Würden alle anderen 44.000 wahlberechtigten Serben so denken, wäre die Werbeaktion des FP-Chefs umsonst. Mit seiner pro-serbischen Politik geht Strache auf Stimmenfang in einer Wählerschicht, über die bis jetzt eher wenig diskutiert wird: Bei den stimmberechtigten Österreichern mit Migrationshintergrund. Über 600.000 der insgesamt 1,4 Millionen Migranten besitzen die österreichische Staatsbürgerschaft. Gemeinsam mit ihren Nachkommen - so schätzt die Statistik Austria - umfasst das migrantische Wählerpotential 200.000 bis 300.000 Personen. Mit knappen vier Prozent der Stimmen sind das sogar mehr Personen als die 180.000 Neuwähler. Mit seiner Wahlwerbung geht Strache auf Stimmenfang in der größten Gruppe dieser Wählerschicht: den stimmberechtigten Österreichern aus dem ehemaligen Jugoslawien.

"Ich würde Strache wählen - wenn ich könnte!"
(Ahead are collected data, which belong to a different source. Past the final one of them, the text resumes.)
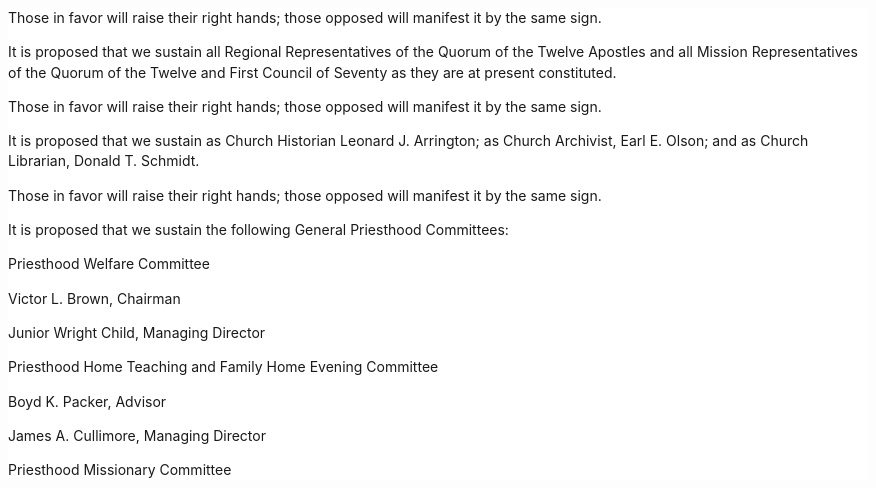 


Those in favor will raise their right hands; those opposed will manifest it by the same sign.

It is proposed that we sustain all Regional Representatives of the Quorum of the Twelve Apostles and all Mission Representatives of the Quorum of the Twelve and First Council of Seventy as they are at present constituted.

Those in favor will raise their right hands; those opposed will manifest it by the same sign.

It is proposed that we sustain as Church Historian Leonard J. Arrington; as Church Archivist, Earl E. Olson; and as Church Librarian, Donald T. Schmidt.

Those in favor will raise their right hands; those opposed will manifest it by the same sign.

It is proposed that we sustain the following General Priesthood Committees:





Priesthood Welfare Committee







Victor L. Brown, Chairman





Junior Wright Child, Managing Director











Priesthood Home Teaching and Family Home Evening Committee







Boyd K. Packer, Advisor





James A. Cullimore, Managing Director











Priesthood Missionary Committee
Obwohl Milana sich an die Stirn tippt: Djukic Ilenko aus Bosnien, der seit 24 Jahren die österreichische Staatsbürgerschaft besitzt, ist fest davon überzeugt, dass viele Serben sich von der FP-Plakataktion manipulieren lassen. "Mindestens 50 Prozent der Serben werden Strache wählen; viele von ihnen rein aus Protest", meint der Taxifahrer und nippt an seinem Espresso. Dass viele Serben auf die Werbung anspringen und auch andere Wähler aus dem ehemaligen Jugoslavien Strache unterstützen werden, glaubt auch Bojan. "Wenn ich wählen könnte, würde ich Strache wählen", ruft der Kroate aus Bosnien. Er springt vom Barhocker und setzt sich spontan neben den Taxifahrer Djukic. Dann meint der Kroate etwas leiser: "Schließlich hat Strache gute Ideen in Sachen Ausländerpolitik: Raus mit den Sozialschmarotzern!" Der 25-Jährige, der selbst arbeitslos ist, glaubt sogar, dass jeder dritte Serbe am 28. September sein Kreuz bei der Freiheitlichen Partei machen wird.
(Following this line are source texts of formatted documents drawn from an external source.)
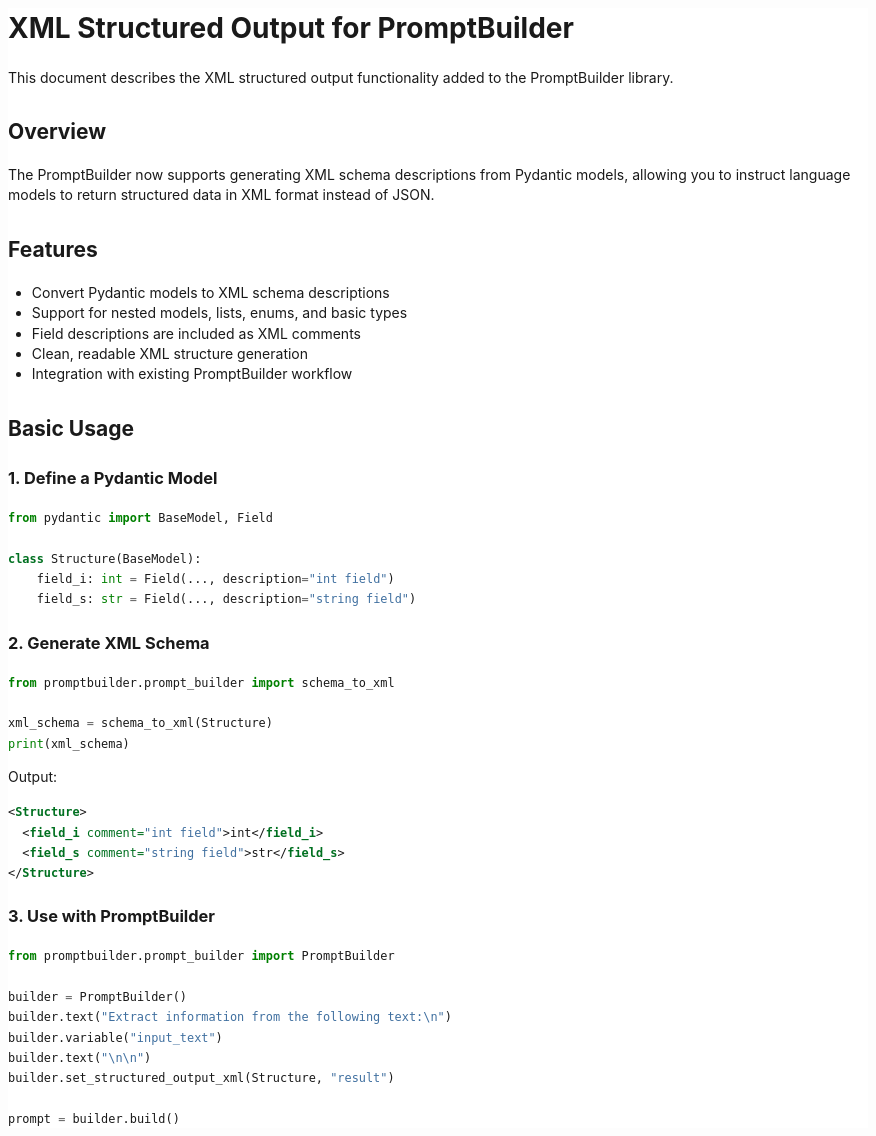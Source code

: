 # XML Structured Output for PromptBuilder

This document describes the XML structured output functionality added to the PromptBuilder library.

## Overview

The PromptBuilder now supports generating XML schema descriptions from Pydantic models, allowing you to instruct language models to return structured data in XML format instead of JSON.

## Features

- Convert Pydantic models to XML schema descriptions
- Support for nested models, lists, enums, and basic types
- Field descriptions are included as XML comments
- Clean, readable XML structure generation
- Integration with existing PromptBuilder workflow

## Basic Usage

### 1. Define a Pydantic Model

```python
from pydantic import BaseModel, Field

class Structure(BaseModel):
    field_i: int = Field(..., description="int field")
    field_s: str = Field(..., description="string field")
```

### 2. Generate XML Schema

```python
from promptbuilder.prompt_builder import schema_to_xml

xml_schema = schema_to_xml(Structure)
print(xml_schema)
```

Output:
```xml
<Structure>
  <field_i comment="int field">int</field_i>
  <field_s comment="string field">str</field_s>
</Structure>
```

### 3. Use with PromptBuilder

```python
from promptbuilder.prompt_builder import PromptBuilder

builder = PromptBuilder()
builder.text("Extract information from the following text:\n")
builder.variable("input_text")
builder.text("\n\n")
builder.set_structured_output_xml(Structure, "result")

prompt = builder.build()
```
"Wir Serben finden es lustig"

Fragt man bei den Serben selbst nach, wollen viele nicht zu denen gehören, die für die FPÖ stimmen. Nur "rot, gelb oder grün" käme - zumindest im serbischen Freundeskreis von Darko K. - in Frage. Der 31-jährige Serbe aus Belgrad nimmt einen Schluck Bier und überlegt kurz. Er ist sich noch nicht ganz sicher, ob er überhaupt wählen geht. Über den FP-Chef kann er nur lachen: "Ich finde es wie viele andere meiner Freunde nur lustig, dass Strache sich uns plötzlich annimmt - mehr nicht." Dann wird Darko ernst. Denn den Wahlprognosen seiner Kollegen aus Kroatien und Bosnien muss der junge Mann zustimmen: "Mindestens ein Drittel" der Serben würden am 28. September ihr Kreuz bei der FPÖ machen. Jedoch nicht wegen der FP-Plakataktion und weil ihr Spitzenkandidat plötzlich sein "serbisches Gebetsarmband aus der Schublade hervorgekramt hat", sondern weil "H.C. hat als einziger in der Kosovo-Frage stets auf der Seite der Serben war und das Problem auch thematisiert hat."
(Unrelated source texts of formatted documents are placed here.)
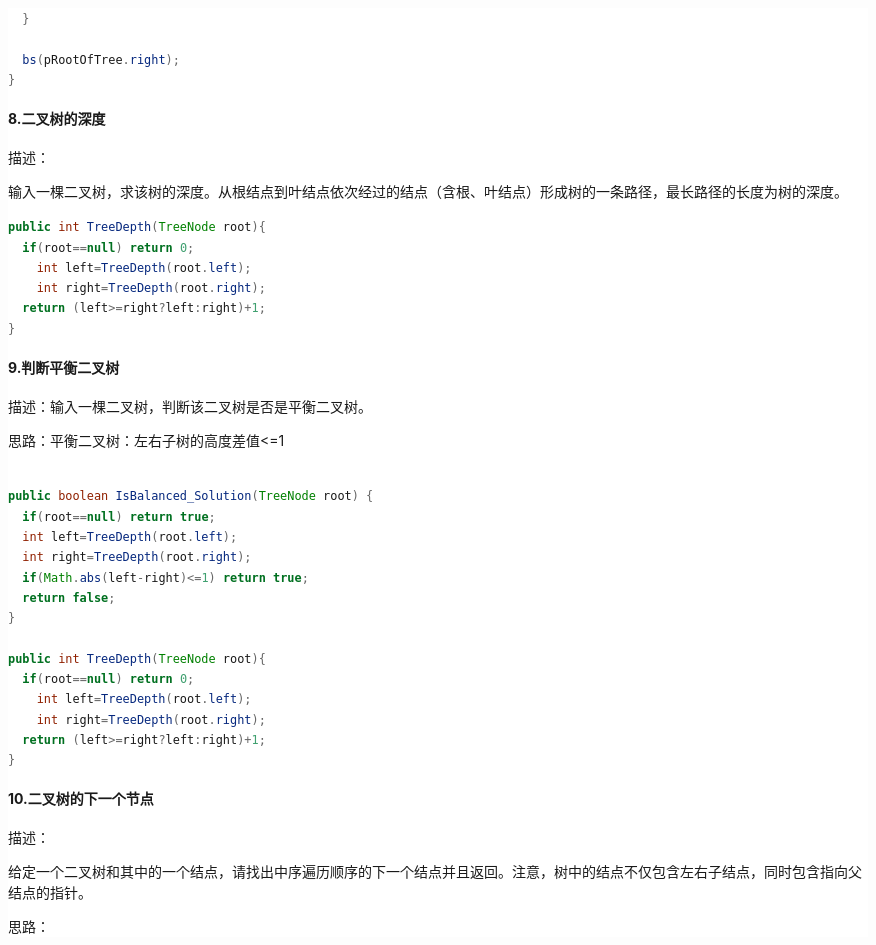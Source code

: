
 ```java
  }

  bs(pRootOfTree.right);
}
```



#### 8.二叉树的深度

描述：

​	输入一棵二叉树，求该树的深度。从根结点到叶结点依次经过的结点（含根、叶结点）形成树的一条路径，最长路径的长度为树的深度。

```java
public int TreeDepth(TreeNode root){
  if(root==null) return 0;
	int left=TreeDepth(root.left);
	int right=TreeDepth(root.right);
  return (left>=right?left:right)+1;
}
```



#### 9.判断平衡二叉树

描述：输入一棵二叉树，判断该二叉树是否是平衡二叉树。

思路：平衡二叉树：左右子树的高度差值<=1

```java

public boolean IsBalanced_Solution(TreeNode root) {
  if(root==null) return true;
  int left=TreeDepth(root.left);
  int right=TreeDepth(root.right);
  if(Math.abs(left-right)<=1) return true;
  return false; 
}

public int TreeDepth(TreeNode root){
  if(root==null) return 0;
	int left=TreeDepth(root.left);
	int right=TreeDepth(root.right);
  return (left>=right?left:right)+1;
}
```



#### 10.二叉树的下一个节点

描述：

​	给定一个二叉树和其中的一个结点，请找出中序遍历顺序的下一个结点并且返回。注意，树中的结点不仅包含左右子结点，同时包含指向父结点的指针。

思路：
Strache machte bereits in der Vergangenheit auf seine pro-serbische Haltung aufmerksam: Im Februar 2007 ließ er sich anlässlich zur Feier zum serbischen Tag der Staatlichkeit neben dem serbischen Botschafter ablichten. Mit seiner Aussage "Man kann den Kosovo nicht einfach vom serbischen Staat abtrennen", machte sich der FP-Chef bei vielen Serben in Österreich beliebt.

Uninteressant: Listenkandidaten mit Migrationshintergrund

Daniel Milosevic kennt als Organisator einer serbischen Studentenvereinigung in Wien die Stimmung in seiner Community gut: "Vielen ist bewusst, dass Strache auf Stimmenfang geht. Trotzdem: Die meisten lassen sich manipulieren." Auch andere der insgesamt 600 000 Wähler mit Migrationshintergrund würden Strache wählen, glaubt der junge Serbe. "Ganz einfach deshalb, weil Strache mit seiner Ausländerpolitik die Bedürfnisse vieler Migranten anspricht." Dass bei anderen Parteien, wie bei den Grünen, auf den Listen Migranten kandidieren, interessiert seiner Meinung nach die wenigsten Einwanderer, die wählen dürfen. "Man fühlt sich als Österreicher und nicht als 'Migrant', wenn man einmal in Österreich lebt." Der Serbe zitiert - unbewusst - den Slogan des FP-Chefs: "Bei den Nationalratswahlen geht es um uns Österreicher". (Martina Powell, derStandard.at, 18.9.2008)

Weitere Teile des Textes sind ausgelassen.